Por Ana Cristina d'Angelo [Quinta-Feira, 20 de Dezembro de 2007 às 16:42hs]

Aos quase 80 anos de idade – a serem completados em fevereiro próximo – e 40 de moradia fixa em São Félix do Araguaia, extremo norte do Mato Grosso, dom Pedro Casaldáliga não está cansado nem pessimista, ainda que tenha o cuidado de mencionar na entrevista o mal de Parkinson que lhe traz limitações para se locomover e falar. Uma das figuras exponenciais da Teologia da Libertação, o agora bispo emérito de São Félix recorda, nesta entrevista, a sua chegada ao Brasil e também fala de suas lutas pela redistribuição da terra e as causas indígenas no Brasil.
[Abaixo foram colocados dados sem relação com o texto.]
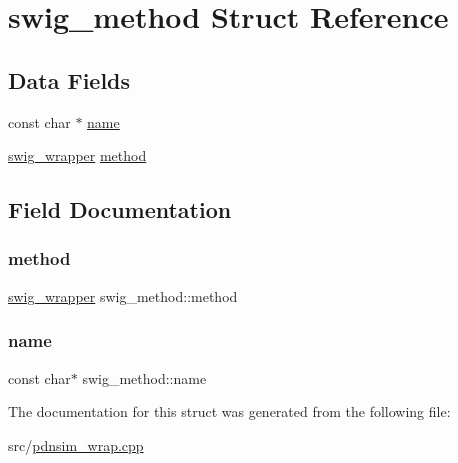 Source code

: \hypertarget{structswig__method}{}\section{swig\+\_\+method Struct Reference}
\label{structswig__method}
\subsection*{Data Fields}
\begin{DoxyCompactItemize}
\item 
const char $\ast$ \hyperlink{structswig__method_ac49e680ac1d2b0255de147c5f3ec44d2}{name}
\item 
\hyperlink{pdnsim__wrap_8cpp_a26e4d1918011eb5b4aa36f67e1d5a318}{swig\+\_\+wrapper} \hyperlink{structswig__method_ad2006ee1cedbefd358f704920d9ecad0}{method}
\end{DoxyCompactItemize}


\subsection{Field Documentation}
\mbox{\label{structswig__method_ad2006ee1cedbefd358f704920d9ecad0}} 
\subsubsection{\texorpdfstring{method}{method}}
{\footnotesize\ttfamily \hyperlink{pdnsim__wrap_8cpp_a26e4d1918011eb5b4aa36f67e1d5a318}{swig\+\_\+wrapper} swig\+\_\+method\+::method}

\mbox{\label{structswig__method_ac49e680ac1d2b0255de147c5f3ec44d2}} 
\subsubsection{\texorpdfstring{name}{name}}
{\footnotesize\ttfamily const char$\ast$ swig\+\_\+method\+::name}



The documentation for this struct was generated from the following file\+:\begin{DoxyCompactItemize}
\item 
src/\hyperlink{pdnsim__wrap_8cpp}{pdnsim\+\_\+wrap.\+cpp}\end{DoxyCompactItemize}
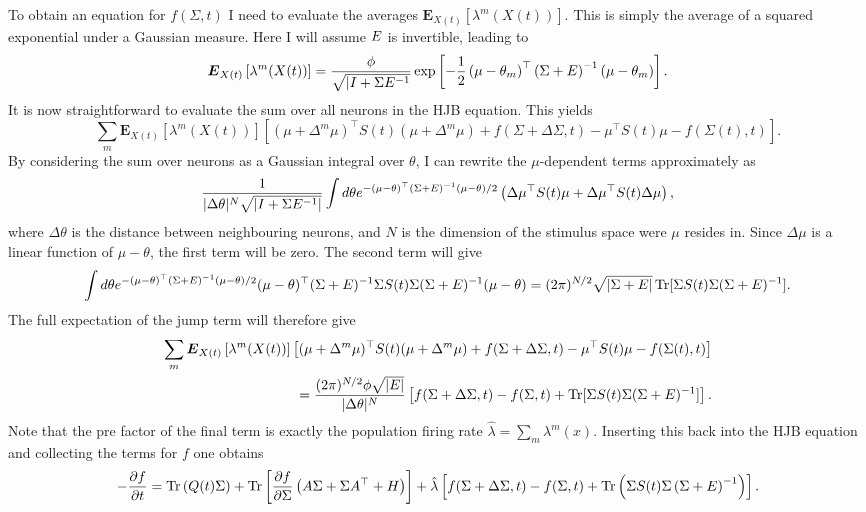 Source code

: To obtain an equation for $f(\Sigma,t)$ I need to evaluate the averages $\boldsymbol{E}_{X(t)}\left[\lambda^m(X(t))\right]$. This is simply the average of a squared exponential under
a Gaussian measure. Here I will assume $E$ is invertible, leading to
\[
\boldsymbol{E}_{X(t)}\left[\lambda^m(X(t))\right] = \frac{\phi}{\sqrt{|I+\Sigma E^{-1}}} \exp\left[-\frac{1}{2} \left(\mu - \theta_m\right)^\top\left(\Sigma+E\right)^{-1} \left( \mu - \theta_m\right)\right].
\]
It is now straightforward to evaluate the sum over all neurons in the HJB equation. This yields
\[
 \sum_m \boldsymbol{E}_{X(t)}\left[\lambda^m(X(t))\right] \left[(\mu+\Delta^m\mu)^\top S(t) (\mu+\Delta^m\mu)+ f(\Sigma + \Delta\Sigma,t) -\mu^\top S(t) \mu -f(\Sigma(t),t)\right].
\]
By considering the sum over neurons as a Gaussian integral over $\theta$, I can rewrite the $\mu$-dependent terms approximately as
\[
\frac{1}{|\Delta \theta|^N \sqrt{| I + \Sigma E^{-1}|}} \int d\theta e^{-(\mu-\theta)^\top(\Sigma+E)^{-1}(\mu-\theta)/2} \left(\Delta \mu^\top S(t) \mu + \Delta \mu^\top S(t) \Delta \mu\right),
\]
where $\Delta\theta$ is the distance between neighbouring neurons, and $N$ is the dimension of the stimulus space were $\mu$ resides in.
Since $\Delta \mu$ is a linear function of $\mu-\theta$, the first term will be zero. The second term will give
\[
 \int d\theta e^{-(\mu-\theta)^\top(\Sigma+E)^{-1}(\mu-\theta)/2} (\mu-\theta)^\top (\Sigma + E)^{-1} \Sigma S(t) \Sigma (\Sigma+E)^{-1} (\mu-\theta) =(2\pi)^{N/2} \sqrt{|\Sigma+E|}\operatorname{Tr}[\Sigma S(t) \Sigma (\Sigma+E)^{-1}].
\]
The full expectation of the jump term will therefore give
\begin{align}
 \sum_m \boldsymbol{E}_{X(t)}\left[\lambda^m(X(t))\right] \left[(\mu+\Delta^m\mu)^\top S(t) (\mu+\Delta^m\mu)+ f(\Sigma + \Delta\Sigma,t) -\mu^\top S(t) \mu -f(\Sigma(t),t)\right]\nonumber\\
= \frac{(2\pi)^{N/2}\phi\sqrt{|E|}}{|\Delta \theta|^N} \left[f(\Sigma+\Delta\Sigma,t) - f(\Sigma,t) + \operatorname{Tr}[\Sigma S(t) \Sigma (\Sigma+E)^{-1}]\right].
\end{align}
Note that the pre factor of the final term is exactly the population firing rate $\hat{\lambda} = \sum_m \lambda^m(x)$.
Inserting this back into the HJB equation and collecting the terms for $f$ one obtains
\begin{equation}
-\frac{\partial f}{\partial t} = \operatorname{Tr}\left(Q(t) \Sigma\right) +\operatorname{Tr}\left[ \frac{\partial f}{\partial \Sigma} \left(A\Sigma + \Sigma A^\top + H\right) \right]+ \hat{\lambda} \left[f(\Sigma+\Delta\Sigma,t) - f(\Sigma,t) + \operatorname{Tr}\left(\Sigma S(t) \Sigma \left(\Sigma+E\right)^{-1}\right)\right].
\end{equation}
A conversa, que aconteceu na casa de chão batido onde mora, na avenida que leva seu nome na pequena São Félix, Casaldáliga faz uma espécie de balanço das transformações sociais brasileiras, problemas gerados pela globalização, violência e ausência da reforma agrária. Também comenta o pontificado do atual papa, Joseph Ratzinger, que o questionou, em Roma, na década de 1980, por ter inserido novos elementos numa liturgia que optou pelos pobres.
Fórum – Como foi a sua chegada ao país, há quase 40 anos? Dom Pedro Casaldáliga – Havia 600 pessoas em São Félix naquela época. Era uma área nova, que tinha retirantes, imigrantes, em plena ditadura militar. O conflito do nosso trabalho se deu sempre envolvendo posseiros, peões, índios e os donos das fazendas. Sabíamos que a política oficial amparava o latifúndio, como agora o regime oficial ampara o agronegócio. Não havia preparo suficiente para saber o que íamos encontrar. Foi realizado um curso em Petrópolis para formar missionários do exterior. Eram quatro meses para saber a história do país, referências culturais, lemos Morte e Vida Severina, de João Cabral de Melo Neto. Lía¬mos as entrelinhas dos jornais. Nós víamos que não teríamos possibilidade de fazer nenhuma pastoral se não fosse contando com uma equipe. As comunicações eram difíceis. A estrada que levava para Barra do Garças estava começando, as pontes, as pinguelas. Precisávamos descobrir a realidade, ocupar a área com equipes e aí realizar um trabalho educacional, formar e informar.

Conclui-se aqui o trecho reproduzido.